Anyway this is what I was thinking, gut one closet stripping it of shelves and clothes, and etc. Building long racks along the walls and settin them all up. Hang pistols from the walls above the rifle racks Then buying a steel reinforced door with a doorknob and a deadbolt. I bought a huge cabinet or armoire for 50 bucks, thinking about putting some casters on the bottom then attaching it to the door. what do you guys think?? This should be way safer, I also just bought a cheap alarm to stick on the door. any other ideas??
 
.....why not just buy an actual safe?

it will be much more secure than a retrofitted closet.
 
I thought about it but a cheap 54 gun gunsafe is a thousand bucks and we would still have twenty guns left out. I probably will do both but right now I can't afford it
 
I did that when I lived in a condo on the 2nd floor of a 100 year old building. I wasn't comfortable with the weight of the gun safe and I wasn't going to bolt through 100 year old yellow pine floors. The closet was built in during a more recent renovation so I didn't mind mucking that up. Basically built racks around the inside of the closet, and left the higher up shelves in with dividers for pistols. A solid oak door with a properly installed deadbolt, and the door was tied into the house alarm. Certainly no gun safe, but it would stop a smash and grab burglar, and hopefully anyone more determined would make so much noise the neighbors would be on the phone with the cops.
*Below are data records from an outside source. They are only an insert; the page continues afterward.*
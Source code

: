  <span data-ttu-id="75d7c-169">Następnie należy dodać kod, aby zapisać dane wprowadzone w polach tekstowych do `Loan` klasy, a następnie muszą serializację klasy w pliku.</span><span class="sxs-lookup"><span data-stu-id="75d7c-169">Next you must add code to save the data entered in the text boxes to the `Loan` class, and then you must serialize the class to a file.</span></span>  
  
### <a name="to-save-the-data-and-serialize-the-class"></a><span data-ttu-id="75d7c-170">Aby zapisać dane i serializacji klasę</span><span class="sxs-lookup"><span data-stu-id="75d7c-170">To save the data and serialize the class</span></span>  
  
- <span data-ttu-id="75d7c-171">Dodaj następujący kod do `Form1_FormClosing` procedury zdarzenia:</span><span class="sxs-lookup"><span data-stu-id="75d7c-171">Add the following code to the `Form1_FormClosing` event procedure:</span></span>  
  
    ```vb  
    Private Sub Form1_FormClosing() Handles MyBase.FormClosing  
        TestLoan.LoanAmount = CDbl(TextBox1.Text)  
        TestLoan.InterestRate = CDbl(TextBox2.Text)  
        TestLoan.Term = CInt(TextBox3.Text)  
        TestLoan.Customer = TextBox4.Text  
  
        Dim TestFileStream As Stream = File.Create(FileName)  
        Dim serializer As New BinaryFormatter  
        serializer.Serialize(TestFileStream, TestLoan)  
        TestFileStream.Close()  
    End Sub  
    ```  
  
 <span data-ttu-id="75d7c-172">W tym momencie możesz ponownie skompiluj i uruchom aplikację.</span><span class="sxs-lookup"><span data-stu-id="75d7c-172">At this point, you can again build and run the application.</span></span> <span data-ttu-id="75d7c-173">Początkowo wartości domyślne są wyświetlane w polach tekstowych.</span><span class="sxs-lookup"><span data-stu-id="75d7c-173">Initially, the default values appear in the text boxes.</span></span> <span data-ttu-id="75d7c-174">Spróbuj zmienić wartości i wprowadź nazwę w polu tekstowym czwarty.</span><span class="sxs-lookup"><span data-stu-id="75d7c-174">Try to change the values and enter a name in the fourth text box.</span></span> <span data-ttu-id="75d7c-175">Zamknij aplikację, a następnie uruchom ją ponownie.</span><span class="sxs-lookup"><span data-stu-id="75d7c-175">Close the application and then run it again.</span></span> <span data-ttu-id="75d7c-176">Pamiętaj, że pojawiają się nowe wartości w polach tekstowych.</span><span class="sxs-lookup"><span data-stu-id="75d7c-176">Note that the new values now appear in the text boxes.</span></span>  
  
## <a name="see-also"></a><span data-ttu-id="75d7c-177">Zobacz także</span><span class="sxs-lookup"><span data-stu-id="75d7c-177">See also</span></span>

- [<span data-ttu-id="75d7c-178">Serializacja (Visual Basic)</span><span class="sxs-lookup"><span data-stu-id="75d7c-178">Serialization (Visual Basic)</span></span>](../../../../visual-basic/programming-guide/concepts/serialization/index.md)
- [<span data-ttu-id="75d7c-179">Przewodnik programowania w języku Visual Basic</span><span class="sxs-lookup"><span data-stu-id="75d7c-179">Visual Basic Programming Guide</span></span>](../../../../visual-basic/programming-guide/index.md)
Now that I am in a more permanent residence, I have a safe, and I'm saving for a 2nd one.
 
See that's where I'm coming from, my house isn't in amazing shape. It was built in the 1890's then burned down, my grandpa bought it in 54 and rebuilt it. But bolting down a thousand pounds of safe then adding 54 guns at a average of 7-8 lbs per rifle with ammo your looking at 1400 pounds. My house has no slab either.
The house has strong walls though all the studs are two by fours, sheeted in plywood with 1 inch thick drywall. I know because it's almost impossible to run wires down from the attic. Basically this is see no guns steal no guns
 
You have to solve the problem of somebody going through the drywall....why try to get through the steel door when the drywall takes a couple of smacks with a good hammer and you're through?
 
I'd like to see somebody come threw these walls with a hammer, when we replaced the floor the walls didn't sag at all. I mean we put jacks underneath them but still no sag
 
I would get a couple $600 +- 30 gun safes and gut the racks out of one and stack it full then put the ones you frequently use in the racks in the other.
IDK what your guns are worth but $1200-$1500 is cheap and won't cover a new bolt action with decent glass.
 
Sounds good to me. I would reinforce the door framing and line the walls with plywood. Dehumidifier would be a plus. A big dog that does not like other people is a double plus.
 
I guess I'll be in the extreme minority to agree with your "see no guns, steal no guns" philosophy. I imagine that quick, "smash and grab" types of theives aren't going to spend a lot of time and effort looking for hidden goodies. And heck, once theives have the run of my place they are going to have plenty of access to (my) prybars, hammers, and assorted power tools that "everyone" here admits allow pretty rapid access to standard RSCs. I certainly cannot afford enough RSCs to secure all of my tools.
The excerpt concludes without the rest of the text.